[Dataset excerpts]
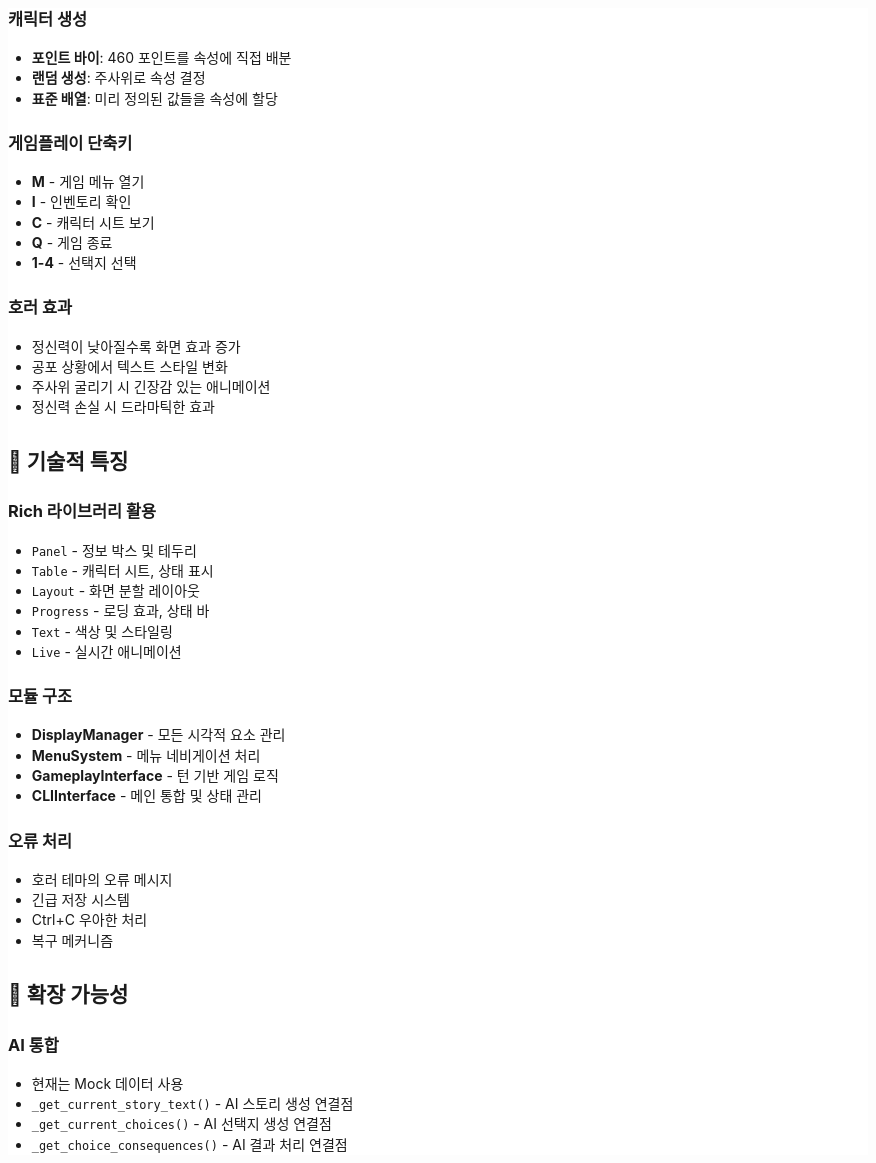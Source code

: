 ### 캐릭터 생성
- **포인트 바이**: 460 포인트를 속성에 직접 배분
- **랜덤 생성**: 주사위로 속성 결정
- **표준 배열**: 미리 정의된 값들을 속성에 할당

### 게임플레이 단축키
- **M** - 게임 메뉴 열기
- **I** - 인벤토리 확인
- **C** - 캐릭터 시트 보기
- **Q** - 게임 종료
- **1-4** - 선택지 선택

### 호러 효과
- 정신력이 낮아질수록 화면 효과 증가
- 공포 상황에서 텍스트 스타일 변화
- 주사위 굴리기 시 긴장감 있는 애니메이션
- 정신력 손실 시 드라마틱한 효과

## 🔧 기술적 특징

### Rich 라이브러리 활용
- `Panel` - 정보 박스 및 테두리
- `Table` - 캐릭터 시트, 상태 표시
- `Layout` - 화면 분할 레이아웃
- `Progress` - 로딩 효과, 상태 바
- `Text` - 색상 및 스타일링
- `Live` - 실시간 애니메이션

### 모듈 구조
- **DisplayManager** - 모든 시각적 요소 관리
- **MenuSystem** - 메뉴 네비게이션 처리
- **GameplayInterface** - 턴 기반 게임 로직
- **CLIInterface** - 메인 통합 및 상태 관리

### 오류 처리
- 호러 테마의 오류 메시지
- 긴급 저장 시스템
- Ctrl+C 우아한 처리
- 복구 메커니즘

## 📝 확장 가능성

### AI 통합
- 현재는 Mock 데이터 사용
- `_get_current_story_text()` - AI 스토리 생성 연결점
- `_get_current_choices()` - AI 선택지 생성 연결점
- `_get_choice_consequences()` - AI 결과 처리 연결점
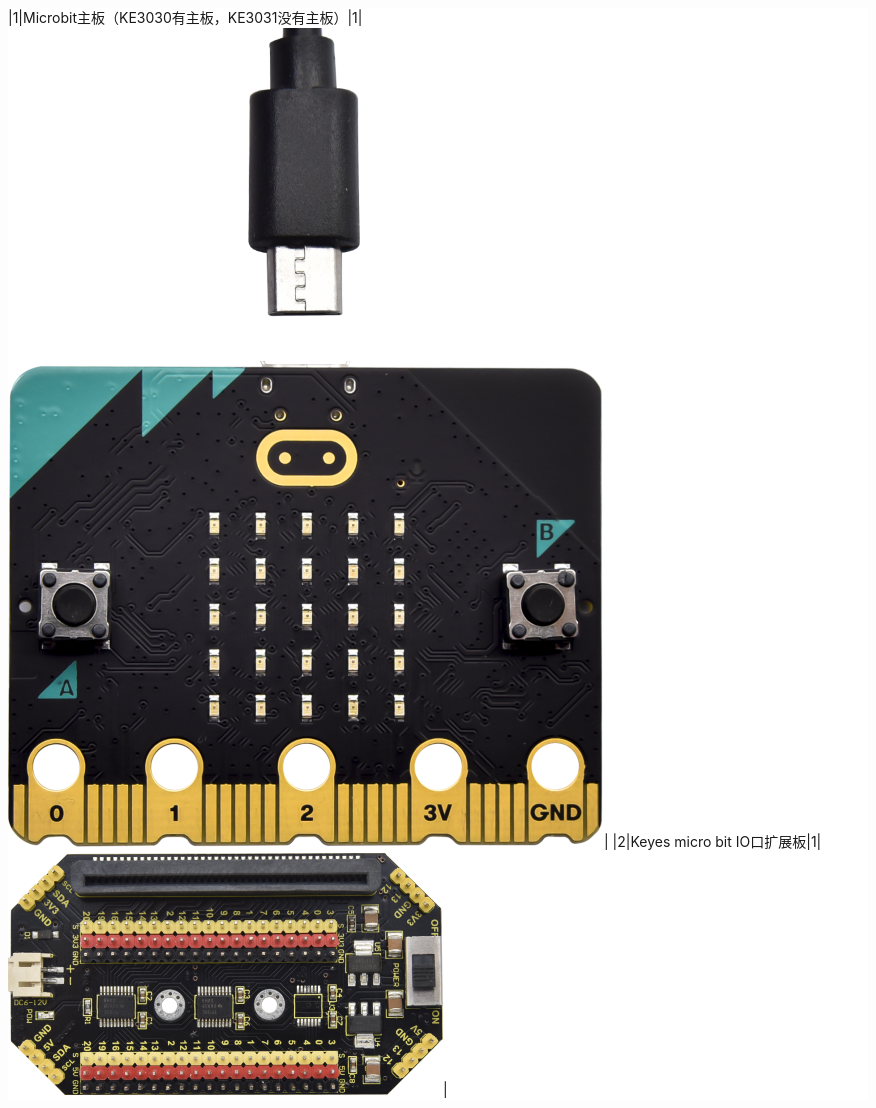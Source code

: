 |1|Microbit主板（KE3030有主板，KE3031没有主板）|1|![](media/b5a90ee5338cd7fb96e135fe71a79a61.png)|
|2|Keyes micro bit IO口扩展板|1|![](media/8e3a629428011fb904f20c3b0fb35f04.png)|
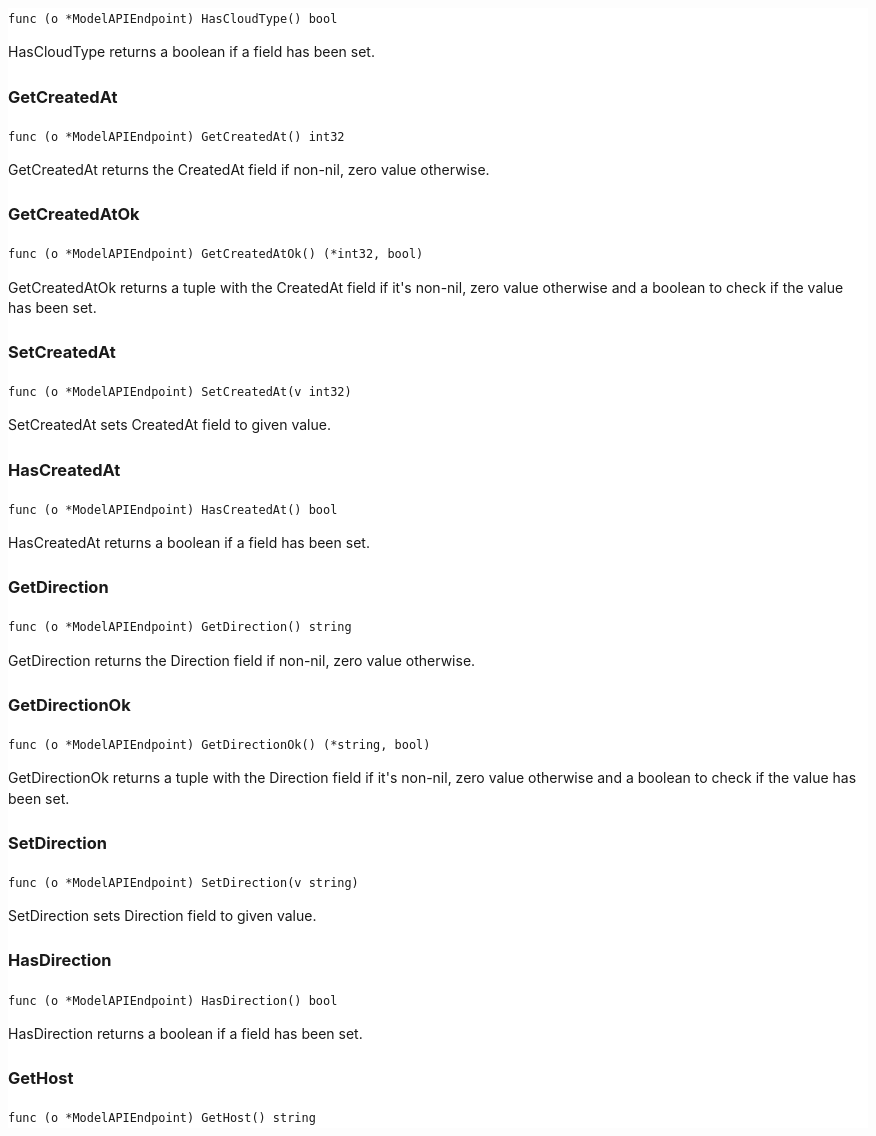 `func (o *ModelAPIEndpoint) HasCloudType() bool`

HasCloudType returns a boolean if a field has been set.

### GetCreatedAt

`func (o *ModelAPIEndpoint) GetCreatedAt() int32`

GetCreatedAt returns the CreatedAt field if non-nil, zero value otherwise.

### GetCreatedAtOk

`func (o *ModelAPIEndpoint) GetCreatedAtOk() (*int32, bool)`

GetCreatedAtOk returns a tuple with the CreatedAt field if it's non-nil, zero value otherwise
and a boolean to check if the value has been set.

### SetCreatedAt

`func (o *ModelAPIEndpoint) SetCreatedAt(v int32)`

SetCreatedAt sets CreatedAt field to given value.

### HasCreatedAt

`func (o *ModelAPIEndpoint) HasCreatedAt() bool`

HasCreatedAt returns a boolean if a field has been set.

### GetDirection

`func (o *ModelAPIEndpoint) GetDirection() string`

GetDirection returns the Direction field if non-nil, zero value otherwise.

### GetDirectionOk

`func (o *ModelAPIEndpoint) GetDirectionOk() (*string, bool)`

GetDirectionOk returns a tuple with the Direction field if it's non-nil, zero value otherwise
and a boolean to check if the value has been set.

### SetDirection

`func (o *ModelAPIEndpoint) SetDirection(v string)`

SetDirection sets Direction field to given value.

### HasDirection

`func (o *ModelAPIEndpoint) HasDirection() bool`

HasDirection returns a boolean if a field has been set.

### GetHost

`func (o *ModelAPIEndpoint) GetHost() string`
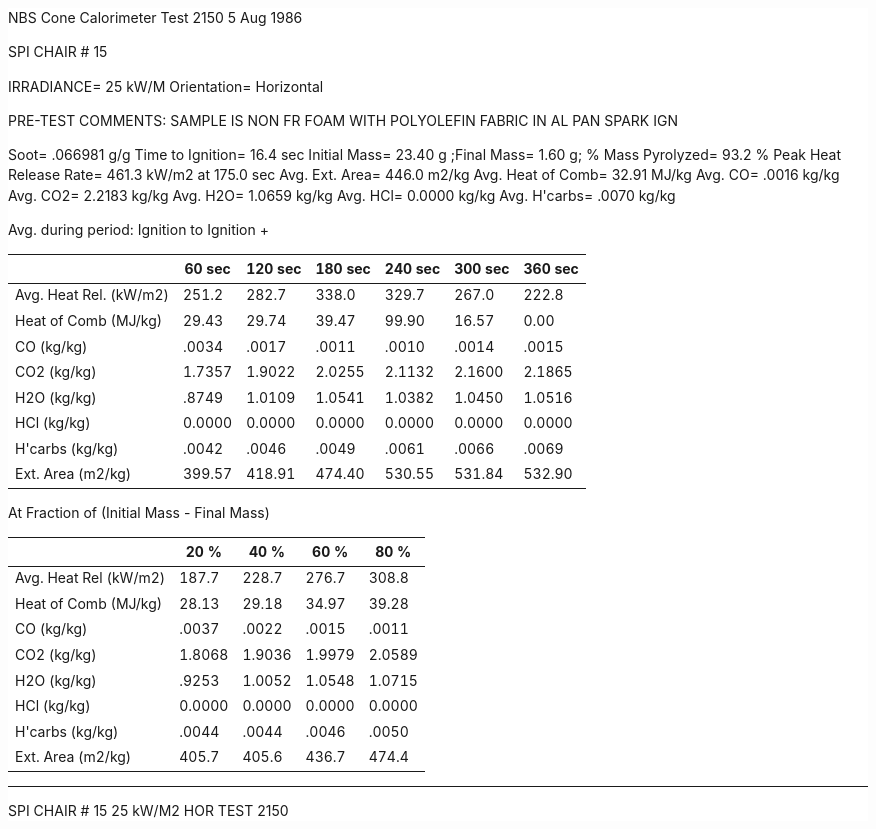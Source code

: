 NBS Cone Calorimeter Test 2150 5 Aug 1986

SPI CHAIR # 15

IRRADIANCE= 25 kW/M
Orientation= Horizontal

PRE-TEST COMMENTS:
SAMPLE IS NON FR FOAM WITH POLYOLEFIN FABRIC IN AL PAN
SPARK IGN

Soot= .066981 g/g
Time to Ignition= 16.4 sec
Initial Mass= 23.40 g ;Final Mass= 1.60 g; % Mass Pyrolyzed= 93.2 %
Peak Heat Release Rate= 461.3 kW/m2 at 175.0 sec
Avg. Ext. Area= 446.0 m2/kg
Avg. Heat of Comb= 32.91 MJ/kg
Avg. CO= .0016 kg/kg
Avg. CO2= 2.2183 kg/kg
Avg. H2O= 1.0659 kg/kg
Avg. HCl= 0.0000 kg/kg
Avg. H'carbs= .0070 kg/kg

Avg. during period: Ignition to Ignition +

| | 60 sec | 120 sec | 180 sec | 240 sec | 300 sec | 360 sec |
|---|--------|---------|---------|---------|---------|---------|
| Avg. Heat Rel. (kW/m2) | 251.2 | 282.7 | 338.0 | 329.7 | 267.0 | 222.8 |
| Heat of Comb (MJ/kg) | 29.43 | 29.74 | 39.47 | 99.90 | 16.57 | 0.00 |
| CO (kg/kg) | .0034 | .0017 | .0011 | .0010 | .0014 | .0015 |
| CO2 (kg/kg) | 1.7357 | 1.9022 | 2.0255 | 2.1132 | 2.1600 | 2.1865 |
| H2O (kg/kg) | .8749 | 1.0109 | 1.0541 | 1.0382 | 1.0450 | 1.0516 |
| HCl (kg/kg) | 0.0000 | 0.0000 | 0.0000 | 0.0000 | 0.0000 | 0.0000 |
| H'carbs (kg/kg) | .0042 | .0046 | .0049 | .0061 | .0066 | .0069 |
| Ext. Area (m2/kg) | 399.57 | 418.91 | 474.40 | 530.55 | 531.84 | 532.90 |

At Fraction of (Initial Mass - Final Mass)

| | 20 % | 40 % | 60 % | 80 % |
|---|------|------|------|------|
| Avg. Heat Rel (kW/m2) | 187.7 | 228.7 | 276.7 | 308.8 |
| Heat of Comb (MJ/kg) | 28.13 | 29.18 | 34.97 | 39.28 |
| CO (kg/kg) | .0037 | .0022 | .0015 | .0011 |
| CO2 (kg/kg) | 1.8068 | 1.9036 | 1.9979 | 2.0589 |
| H2O (kg/kg) | .9253 | 1.0052 | 1.0548 | 1.0715 |
| HCl (kg/kg) | 0.0000 | 0.0000 | 0.0000 | 0.0000 |
| H'carbs (kg/kg) | .0044 | .0044 | .0046 | .0050 |
| Ext. Area (m2/kg) | 405.7 | 405.6 | 436.7 | 474.4 |
---
SPI CHAIR # 15   25 kW/M2   HOR   TEST 2150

> What to do:
Return each line of the records above in which the word "carbs" occurs.

> Result below:
Avg. H'carbs= .0070 kg/kg
| H'carbs (kg/kg) | .0042 | .0046 | .0049 | .0061 | .0066 | .0069 |
| H'carbs (kg/kg) | .0044 | .0044 | .0046 | .0050 |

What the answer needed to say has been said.